ED: When I first started doing the research for this book, I used long hyphenated terms to talk about the nones, and to make it clear that I wasn’t talking about nuns, the sisters in the habits. The first couple years that I was doing research, I constantly had to define what I was looking at. Then after the 2012 Pew report, people got it. They would come to me and say, “I’m a none, I’m absolutely that.” One of the women I interviewed said, “I was so relieved when all the stuff about nones came out because then I had a category.” I had a case where an Episcopal priest was really furious about the language of nones. She was concerned that scholars and demographers were assuming that people were spiritually vacuous, but among the folks that I interviewed, generally speaking they thought that there was space in that word that there isn’t in words like “atheist” or “humanist.” There’s something nice about having a constructed category to hold all of these people. You can define it however you want, and you’re going to be defined by others in various different ways, but you’re not going to have to argue with people about Locke and Hume, and you don’t have to have a God’s eye or patchouli candles all over. You can hold that space for yourself. I think people found a lot of freedom in letting go of what were often very pejorative labels like the “unchurched,” “heathens,” or “pagans,” and being able to say, “No, I’m in a space where I’m not religious. I’m a none, and that’s OK.”
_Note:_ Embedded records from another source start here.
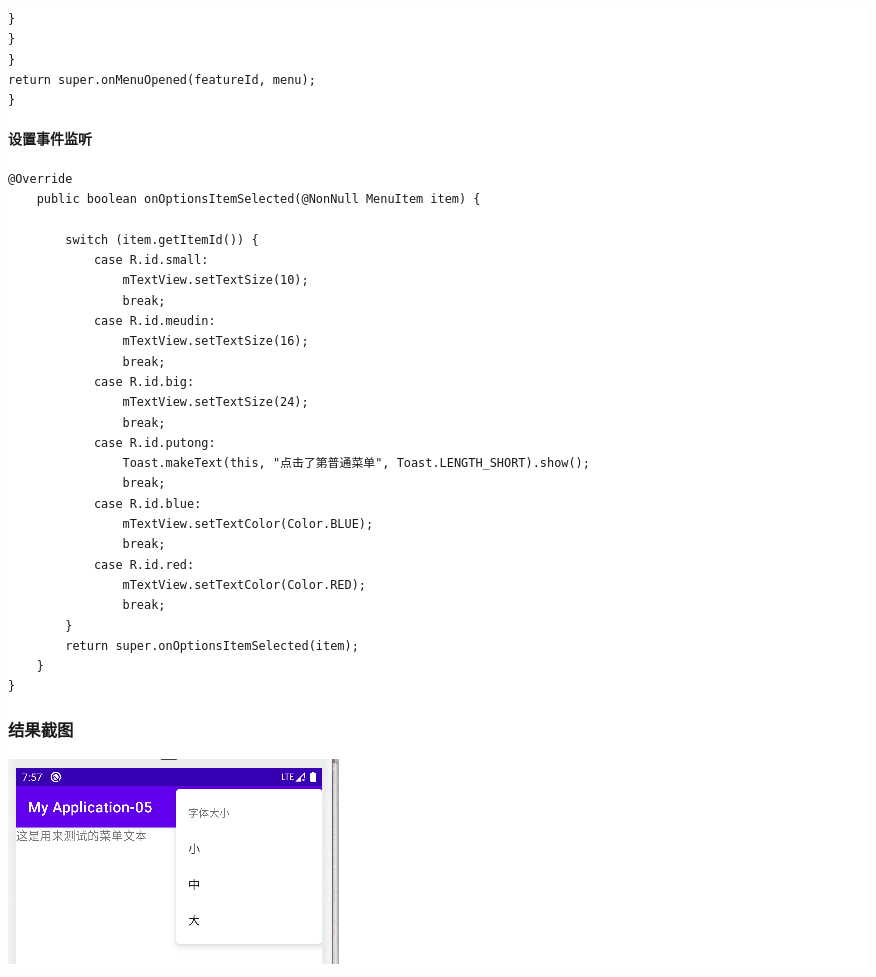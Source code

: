     }
    }
    }
    return super.onMenuOpened(featureId, menu);
    }
#### 设置事件监听
    @Override
        public boolean onOptionsItemSelected(@NonNull MenuItem item) {

            switch (item.getItemId()) {
                case R.id.small:
                    mTextView.setTextSize(10);
                    break;
                case R.id.meudin:
                    mTextView.setTextSize(16);
                    break;
                case R.id.big:
                    mTextView.setTextSize(24);
                    break;
                case R.id.putong:
                    Toast.makeText(this, "点击了第普通菜单", Toast.LENGTH_SHORT).show();
                    break;
                case R.id.blue:
                    mTextView.setTextColor(Color.BLUE);
                    break;
                case R.id.red:
                    mTextView.setTextColor(Color.RED);
                    break;
            }
            return super.onOptionsItemSelected(item);
        }
    }
### 结果截图
![img_2.png](img_2.png)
TM: Who is not at this conference that you think would really benefit from reading your book?
ED: As I said before, I think that people in religious leadership who are trying to understand what religion is today from the perspective of the people who seem to be most actively defining it in American culture could learn a lot from these stories. I get feedback from people in organizations that are nonreligious—atheist or humanist groups—who said that this is a slice of who we are. They especially like the chapters that deal with ethics and the rearing of children. My research makes clear that it’s perfectly possible to be an atheist and not be out boosting cars or shoplifting at an early age, and that your children are not inevitably going to grow up to be serial killers. I think that it’s been meaningful for those communities to have scholarly testimony to that.
TM: Is there anything else that you wanted to mention about your book?
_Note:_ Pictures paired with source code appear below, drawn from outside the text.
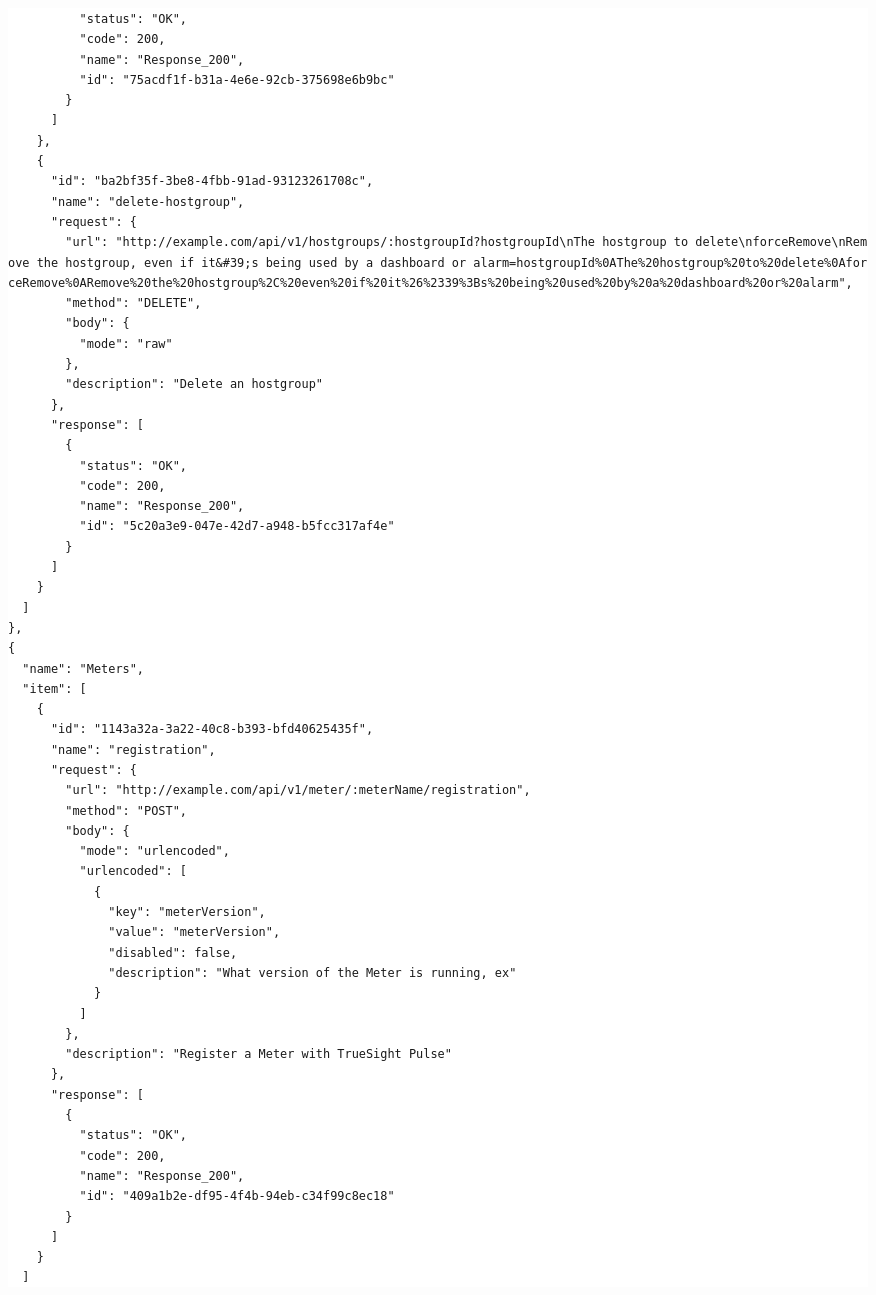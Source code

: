               "status": "OK",
              "code": 200,
              "name": "Response_200",
              "id": "75acdf1f-b31a-4e6e-92cb-375698e6b9bc"
            }
          ]
        },
        {
          "id": "ba2bf35f-3be8-4fbb-91ad-93123261708c",
          "name": "delete-hostgroup",
          "request": {
            "url": "http://example.com/api/v1/hostgroups/:hostgroupId?hostgroupId\nThe hostgroup to delete\nforceRemove\nRemove the hostgroup, even if it&#39;s being used by a dashboard or alarm=hostgroupId%0AThe%20hostgroup%20to%20delete%0AforceRemove%0ARemove%20the%20hostgroup%2C%20even%20if%20it%26%2339%3Bs%20being%20used%20by%20a%20dashboard%20or%20alarm",
            "method": "DELETE",
            "body": {
              "mode": "raw"
            },
            "description": "Delete an hostgroup"
          },
          "response": [
            {
              "status": "OK",
              "code": 200,
              "name": "Response_200",
              "id": "5c20a3e9-047e-42d7-a948-b5fcc317af4e"
            }
          ]
        }
      ]
    },
    {
      "name": "Meters",
      "item": [
        {
          "id": "1143a32a-3a22-40c8-b393-bfd40625435f",
          "name": "registration",
          "request": {
            "url": "http://example.com/api/v1/meter/:meterName/registration",
            "method": "POST",
            "body": {
              "mode": "urlencoded",
              "urlencoded": [
                {
                  "key": "meterVersion",
                  "value": "meterVersion",
                  "disabled": false,
                  "description": "What version of the Meter is running, ex"
                }
              ]
            },
            "description": "Register a Meter with TrueSight Pulse"
          },
          "response": [
            {
              "status": "OK",
              "code": 200,
              "name": "Response_200",
              "id": "409a1b2e-df95-4f4b-94eb-c34f99c8ec18"
            }
          ]
        }
      ]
ED: I think the most powerful through line for me in this research was that while we’re looking at where the dial is on religion and secularism in the United States, there really is a pronounced, developing baseline of a new kind of religious and spiritual cosmopolitanism that is developing. I think that cosmopolitanism, as much as anything else, is shaping what religion and spirituality are today. So, I think that’s certainly where my attention is focusing next in my own work. What does it mean to be religious in a cosmopolitan landscape? I think the nones are starting to tell us what that looks like.